君唯见冷清秋一直默不作声,当下也气恼了。“哼,随你吧!”这句话,彷佛不单只是对阎嵬玉说似的……
* * *
终结了一天的冷战,冷清秋心不在焉的穿过西厢准备回房,不意一时不留神竟与来人迎头撞上——
“唉唷!”来人吃疼揉着自己自己被撞疼的部位,在知悉对象之后却又是一番欣喜的口吻。“冷……不,静儿,你没跌伤吧?”
“谢骞爷关心,我没事。”
“叫骞爷多别扭,唤我骞大哥就好了!”
“怎么可以!”
“我爱怎么着就怎么着!”骞飞佯沉下脸,过不了一会儿便又原形毕露。冷清秋被他直率的作风感染,也扬起了笑容。
“你这么早就回房,少主安歇了吗?”
“他会去的地方我都找过了,并不见他人影……”
“你同他怎么了吗?”见他沉默,虽苦笑自己提错了问题却也是语重心长。“其实,当知道他代你受鞭时,我心里十分吃惊。冷家与他的纠葛我虽然里外知道不少……但却不敢置信原是恨意那样深沉的人,怎么突然间像是转了性子似的——”
“可以说给我听吗?”
“说什么?”
“冷家与他的过往。”
“你不知情吗?”见他幽幽摇摇头,骞飞不禁失笑道:“你父母难道没跟你提过只字片语?”见他又给了个否定的答案,他追问道:“那少主呢?”
“他什么也没说……”
骞飞蓦地沉默了下来。他终于理解君唯失常的原因了……夹在仇恨与情感的矛盾边缘,也莫怪会方寸大乱了……

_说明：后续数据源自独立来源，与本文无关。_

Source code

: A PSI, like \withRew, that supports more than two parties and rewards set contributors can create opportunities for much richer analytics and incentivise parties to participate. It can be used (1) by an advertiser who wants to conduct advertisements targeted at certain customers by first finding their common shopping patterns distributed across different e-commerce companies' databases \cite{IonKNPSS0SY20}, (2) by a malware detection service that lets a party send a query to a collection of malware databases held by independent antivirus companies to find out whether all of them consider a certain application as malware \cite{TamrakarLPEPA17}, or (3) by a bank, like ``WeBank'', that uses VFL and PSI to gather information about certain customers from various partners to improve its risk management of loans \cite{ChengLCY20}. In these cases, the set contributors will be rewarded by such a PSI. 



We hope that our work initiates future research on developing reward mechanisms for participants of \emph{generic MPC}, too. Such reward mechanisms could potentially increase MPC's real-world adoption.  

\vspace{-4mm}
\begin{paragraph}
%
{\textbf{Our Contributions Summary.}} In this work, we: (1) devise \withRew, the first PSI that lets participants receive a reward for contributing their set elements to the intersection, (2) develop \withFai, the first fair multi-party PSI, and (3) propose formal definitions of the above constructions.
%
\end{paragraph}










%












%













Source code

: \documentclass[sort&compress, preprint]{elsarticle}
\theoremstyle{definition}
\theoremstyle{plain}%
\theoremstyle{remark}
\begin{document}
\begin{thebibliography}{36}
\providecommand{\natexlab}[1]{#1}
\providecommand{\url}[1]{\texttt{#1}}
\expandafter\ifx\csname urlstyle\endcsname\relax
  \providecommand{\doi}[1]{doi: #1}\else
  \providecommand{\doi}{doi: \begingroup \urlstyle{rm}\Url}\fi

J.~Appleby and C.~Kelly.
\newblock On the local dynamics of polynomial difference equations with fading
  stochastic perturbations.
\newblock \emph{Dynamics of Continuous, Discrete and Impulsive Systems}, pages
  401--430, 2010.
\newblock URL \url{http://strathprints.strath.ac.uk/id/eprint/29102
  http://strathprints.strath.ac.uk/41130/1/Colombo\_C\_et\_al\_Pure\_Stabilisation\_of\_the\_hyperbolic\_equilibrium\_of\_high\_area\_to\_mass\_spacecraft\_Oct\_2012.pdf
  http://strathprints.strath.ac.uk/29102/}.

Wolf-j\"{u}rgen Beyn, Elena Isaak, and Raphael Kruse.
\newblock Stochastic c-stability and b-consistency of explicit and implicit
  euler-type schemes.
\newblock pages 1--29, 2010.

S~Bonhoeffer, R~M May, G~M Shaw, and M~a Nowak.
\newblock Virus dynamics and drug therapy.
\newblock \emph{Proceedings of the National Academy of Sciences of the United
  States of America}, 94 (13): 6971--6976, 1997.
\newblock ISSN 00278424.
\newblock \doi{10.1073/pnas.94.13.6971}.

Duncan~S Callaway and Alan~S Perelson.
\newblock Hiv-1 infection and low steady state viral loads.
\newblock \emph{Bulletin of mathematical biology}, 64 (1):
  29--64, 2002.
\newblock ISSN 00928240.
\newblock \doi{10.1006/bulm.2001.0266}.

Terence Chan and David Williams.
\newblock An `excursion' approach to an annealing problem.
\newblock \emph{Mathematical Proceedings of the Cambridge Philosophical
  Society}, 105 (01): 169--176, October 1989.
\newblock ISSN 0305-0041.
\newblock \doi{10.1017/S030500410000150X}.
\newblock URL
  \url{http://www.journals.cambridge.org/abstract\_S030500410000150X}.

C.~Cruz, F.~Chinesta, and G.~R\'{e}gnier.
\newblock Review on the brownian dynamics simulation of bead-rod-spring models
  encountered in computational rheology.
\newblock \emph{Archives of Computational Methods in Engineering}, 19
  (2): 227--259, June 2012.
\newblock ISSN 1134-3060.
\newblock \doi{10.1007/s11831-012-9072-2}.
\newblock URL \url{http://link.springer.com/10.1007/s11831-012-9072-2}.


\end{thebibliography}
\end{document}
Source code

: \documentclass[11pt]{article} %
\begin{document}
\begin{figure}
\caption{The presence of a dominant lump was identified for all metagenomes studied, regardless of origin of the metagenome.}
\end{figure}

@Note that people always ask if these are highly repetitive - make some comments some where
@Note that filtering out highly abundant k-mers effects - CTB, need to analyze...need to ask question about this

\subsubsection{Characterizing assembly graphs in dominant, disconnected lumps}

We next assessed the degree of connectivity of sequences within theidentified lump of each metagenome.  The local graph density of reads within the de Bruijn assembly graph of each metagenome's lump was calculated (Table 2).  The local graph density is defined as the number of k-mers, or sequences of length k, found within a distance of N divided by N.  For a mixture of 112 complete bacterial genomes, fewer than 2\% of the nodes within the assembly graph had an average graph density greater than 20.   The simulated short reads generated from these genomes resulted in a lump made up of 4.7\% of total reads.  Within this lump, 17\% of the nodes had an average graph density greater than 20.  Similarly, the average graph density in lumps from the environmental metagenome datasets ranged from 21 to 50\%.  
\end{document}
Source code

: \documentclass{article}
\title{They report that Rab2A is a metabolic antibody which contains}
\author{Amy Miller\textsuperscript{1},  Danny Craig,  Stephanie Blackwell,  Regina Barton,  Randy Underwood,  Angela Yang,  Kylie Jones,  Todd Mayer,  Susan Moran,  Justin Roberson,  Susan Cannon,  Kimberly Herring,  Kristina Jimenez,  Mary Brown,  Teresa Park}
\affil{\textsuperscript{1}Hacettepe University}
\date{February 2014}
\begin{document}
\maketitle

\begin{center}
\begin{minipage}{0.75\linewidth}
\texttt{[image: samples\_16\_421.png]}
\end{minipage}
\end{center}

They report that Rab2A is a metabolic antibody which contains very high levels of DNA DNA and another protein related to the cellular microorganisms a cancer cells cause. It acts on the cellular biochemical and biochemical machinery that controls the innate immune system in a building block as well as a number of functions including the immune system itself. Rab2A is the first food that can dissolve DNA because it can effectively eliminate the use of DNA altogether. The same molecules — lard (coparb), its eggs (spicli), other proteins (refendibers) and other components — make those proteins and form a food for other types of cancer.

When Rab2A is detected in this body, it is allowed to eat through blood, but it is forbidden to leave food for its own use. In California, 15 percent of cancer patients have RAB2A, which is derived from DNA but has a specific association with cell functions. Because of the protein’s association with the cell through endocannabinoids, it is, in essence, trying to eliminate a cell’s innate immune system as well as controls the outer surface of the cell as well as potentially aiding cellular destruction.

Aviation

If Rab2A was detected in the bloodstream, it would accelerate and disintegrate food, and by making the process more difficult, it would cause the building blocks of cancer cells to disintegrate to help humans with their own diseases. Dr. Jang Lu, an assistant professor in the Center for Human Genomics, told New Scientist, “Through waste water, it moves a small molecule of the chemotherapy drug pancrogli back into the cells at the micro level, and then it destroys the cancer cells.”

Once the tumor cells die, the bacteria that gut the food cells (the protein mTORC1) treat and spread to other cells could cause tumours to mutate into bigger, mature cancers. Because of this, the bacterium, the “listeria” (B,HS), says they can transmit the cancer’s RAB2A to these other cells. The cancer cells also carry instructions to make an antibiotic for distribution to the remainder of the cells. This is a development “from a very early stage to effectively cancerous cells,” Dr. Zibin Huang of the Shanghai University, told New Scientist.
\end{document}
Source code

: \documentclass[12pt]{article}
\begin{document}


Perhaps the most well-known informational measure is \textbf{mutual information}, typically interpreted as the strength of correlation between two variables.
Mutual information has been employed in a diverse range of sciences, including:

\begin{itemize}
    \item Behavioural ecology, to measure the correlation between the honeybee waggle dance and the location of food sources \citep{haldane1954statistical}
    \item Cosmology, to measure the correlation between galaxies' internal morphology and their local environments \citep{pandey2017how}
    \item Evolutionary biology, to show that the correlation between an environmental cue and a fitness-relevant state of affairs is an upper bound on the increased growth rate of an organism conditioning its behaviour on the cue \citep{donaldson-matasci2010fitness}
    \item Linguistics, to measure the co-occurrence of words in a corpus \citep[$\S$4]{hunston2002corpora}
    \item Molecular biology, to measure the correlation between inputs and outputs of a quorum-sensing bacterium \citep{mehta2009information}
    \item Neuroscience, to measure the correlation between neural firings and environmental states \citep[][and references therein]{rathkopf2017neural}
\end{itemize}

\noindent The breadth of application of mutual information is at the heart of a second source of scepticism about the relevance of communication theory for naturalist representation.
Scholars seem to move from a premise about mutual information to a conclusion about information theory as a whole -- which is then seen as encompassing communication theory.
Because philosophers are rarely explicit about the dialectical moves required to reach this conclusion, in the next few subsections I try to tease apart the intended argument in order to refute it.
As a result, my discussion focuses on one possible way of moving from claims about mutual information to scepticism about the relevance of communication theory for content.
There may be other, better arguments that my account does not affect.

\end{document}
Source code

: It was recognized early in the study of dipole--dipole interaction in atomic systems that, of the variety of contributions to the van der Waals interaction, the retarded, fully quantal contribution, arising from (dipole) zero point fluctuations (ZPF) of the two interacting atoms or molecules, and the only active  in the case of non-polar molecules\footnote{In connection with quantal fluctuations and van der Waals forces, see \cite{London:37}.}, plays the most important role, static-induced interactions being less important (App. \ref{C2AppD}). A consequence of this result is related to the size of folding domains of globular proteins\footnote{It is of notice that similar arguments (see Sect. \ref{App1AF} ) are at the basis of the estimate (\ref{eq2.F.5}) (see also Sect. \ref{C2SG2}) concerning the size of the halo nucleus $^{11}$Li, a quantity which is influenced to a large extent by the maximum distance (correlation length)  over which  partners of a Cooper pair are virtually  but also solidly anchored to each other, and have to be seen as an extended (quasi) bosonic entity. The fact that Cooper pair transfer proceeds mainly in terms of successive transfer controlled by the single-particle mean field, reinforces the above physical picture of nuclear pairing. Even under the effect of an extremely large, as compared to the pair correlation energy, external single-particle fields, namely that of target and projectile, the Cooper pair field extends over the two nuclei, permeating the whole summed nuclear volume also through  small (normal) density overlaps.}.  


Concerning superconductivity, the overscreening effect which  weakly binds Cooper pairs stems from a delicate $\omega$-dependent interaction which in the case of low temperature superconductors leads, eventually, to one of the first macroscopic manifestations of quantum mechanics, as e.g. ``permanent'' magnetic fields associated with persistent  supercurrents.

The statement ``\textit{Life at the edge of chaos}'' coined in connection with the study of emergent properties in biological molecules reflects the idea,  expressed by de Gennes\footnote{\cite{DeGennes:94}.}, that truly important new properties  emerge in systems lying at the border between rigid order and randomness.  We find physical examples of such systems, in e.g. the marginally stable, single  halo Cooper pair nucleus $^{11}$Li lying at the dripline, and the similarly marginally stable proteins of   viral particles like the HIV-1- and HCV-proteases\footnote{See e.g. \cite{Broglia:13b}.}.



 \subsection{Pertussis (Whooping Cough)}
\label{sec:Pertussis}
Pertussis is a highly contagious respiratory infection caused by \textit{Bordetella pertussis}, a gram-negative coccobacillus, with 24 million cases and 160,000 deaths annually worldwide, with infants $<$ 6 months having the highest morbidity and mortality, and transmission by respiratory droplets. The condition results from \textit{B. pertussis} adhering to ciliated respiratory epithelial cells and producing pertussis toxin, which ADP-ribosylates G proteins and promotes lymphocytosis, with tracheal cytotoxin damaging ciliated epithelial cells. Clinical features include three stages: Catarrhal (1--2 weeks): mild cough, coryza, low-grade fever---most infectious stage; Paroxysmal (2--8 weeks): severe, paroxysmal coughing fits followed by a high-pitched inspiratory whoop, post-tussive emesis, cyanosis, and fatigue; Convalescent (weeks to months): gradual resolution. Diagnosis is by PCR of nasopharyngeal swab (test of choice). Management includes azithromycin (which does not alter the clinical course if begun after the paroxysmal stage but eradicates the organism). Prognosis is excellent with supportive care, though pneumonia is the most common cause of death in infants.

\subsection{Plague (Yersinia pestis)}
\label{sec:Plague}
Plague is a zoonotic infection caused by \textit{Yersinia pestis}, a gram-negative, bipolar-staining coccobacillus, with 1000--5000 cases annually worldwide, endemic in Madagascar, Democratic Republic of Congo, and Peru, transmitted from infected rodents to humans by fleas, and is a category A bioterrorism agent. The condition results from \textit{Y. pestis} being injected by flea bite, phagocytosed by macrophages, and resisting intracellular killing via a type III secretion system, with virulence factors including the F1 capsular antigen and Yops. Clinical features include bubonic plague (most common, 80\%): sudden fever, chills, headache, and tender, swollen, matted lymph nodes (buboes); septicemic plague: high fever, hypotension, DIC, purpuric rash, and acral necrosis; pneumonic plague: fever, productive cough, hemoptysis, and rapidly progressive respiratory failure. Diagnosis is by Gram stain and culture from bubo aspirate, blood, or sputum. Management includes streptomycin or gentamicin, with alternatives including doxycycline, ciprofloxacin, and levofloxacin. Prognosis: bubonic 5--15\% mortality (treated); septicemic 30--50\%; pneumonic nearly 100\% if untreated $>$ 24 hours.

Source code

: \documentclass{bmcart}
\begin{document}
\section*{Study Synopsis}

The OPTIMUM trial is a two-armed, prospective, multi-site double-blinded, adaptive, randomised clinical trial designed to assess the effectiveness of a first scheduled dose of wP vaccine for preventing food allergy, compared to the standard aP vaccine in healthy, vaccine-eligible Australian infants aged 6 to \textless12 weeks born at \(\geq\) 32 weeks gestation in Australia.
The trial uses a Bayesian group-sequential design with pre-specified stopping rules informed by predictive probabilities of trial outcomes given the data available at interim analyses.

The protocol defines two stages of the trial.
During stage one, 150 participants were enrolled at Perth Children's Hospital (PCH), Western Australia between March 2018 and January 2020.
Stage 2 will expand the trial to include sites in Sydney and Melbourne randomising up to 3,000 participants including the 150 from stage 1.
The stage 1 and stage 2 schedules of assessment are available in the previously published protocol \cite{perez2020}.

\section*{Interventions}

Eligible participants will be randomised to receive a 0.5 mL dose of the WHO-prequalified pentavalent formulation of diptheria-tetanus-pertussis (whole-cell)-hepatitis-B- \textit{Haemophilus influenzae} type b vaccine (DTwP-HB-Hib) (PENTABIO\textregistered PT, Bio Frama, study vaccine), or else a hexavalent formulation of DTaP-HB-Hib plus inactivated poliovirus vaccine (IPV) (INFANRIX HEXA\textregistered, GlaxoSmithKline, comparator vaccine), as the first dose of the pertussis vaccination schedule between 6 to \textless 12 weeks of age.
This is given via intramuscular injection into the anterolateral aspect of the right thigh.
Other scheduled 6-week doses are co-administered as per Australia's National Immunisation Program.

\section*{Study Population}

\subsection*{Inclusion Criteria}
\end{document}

“骞大哥?”冷清秋似乎并不明白骞飞坐在护栏上对自己招手的用意。
“先坐下来,我慢慢说给你听——”
“听说君唯的父亲当年是关外异族的领袖。他罔顾长老的反对,执意违反祖宗家法迎娶汉族女子为妻。这个族群向来以血脉相承,贵族中唯有血瞳者才有资格竞争领袖的王位。所幸这位汉人王妃同君唯的父亲结褵多年以来,也终于不负众望的诞下一名拥有血瞳的继承人。但好景不常,幸福的时光只维持了几年,弥天的杀戮便在君唯十岁那年正式展开。据说这场灾祸正是那名汉人王妃的父亲亲手策划。”
“他难道连自己的女儿都下得了毒手?”冷清秋瞪大著双眼,净是不敢置信。
“王妃本姓柳,他的父亲即是赫赫有名的边疆大元帅柳琨时。他正是因为平定异族为祸而被朝廷封公加爵,对于异族本就痛恶深绝。岂知最令他自豪的女儿,居然为爱疯狂到委身下嫁给异族首领,你说这消息一传出去,当然会他老脸无光!但他强迫自己按下这口怨气,只与长女断绝了父女关系。话虽如此,他倒也不禁止其他家人前往探视置身番地的长女。据说当时与长女柳芊嬛感情如胶似漆的次女云姬便时常到关外去陪伴她。”
冷清秋听到这里时,心中一片幽然——“云姬……就是我娘?”冷清秋凄恻凝视着骞飞的侧脸。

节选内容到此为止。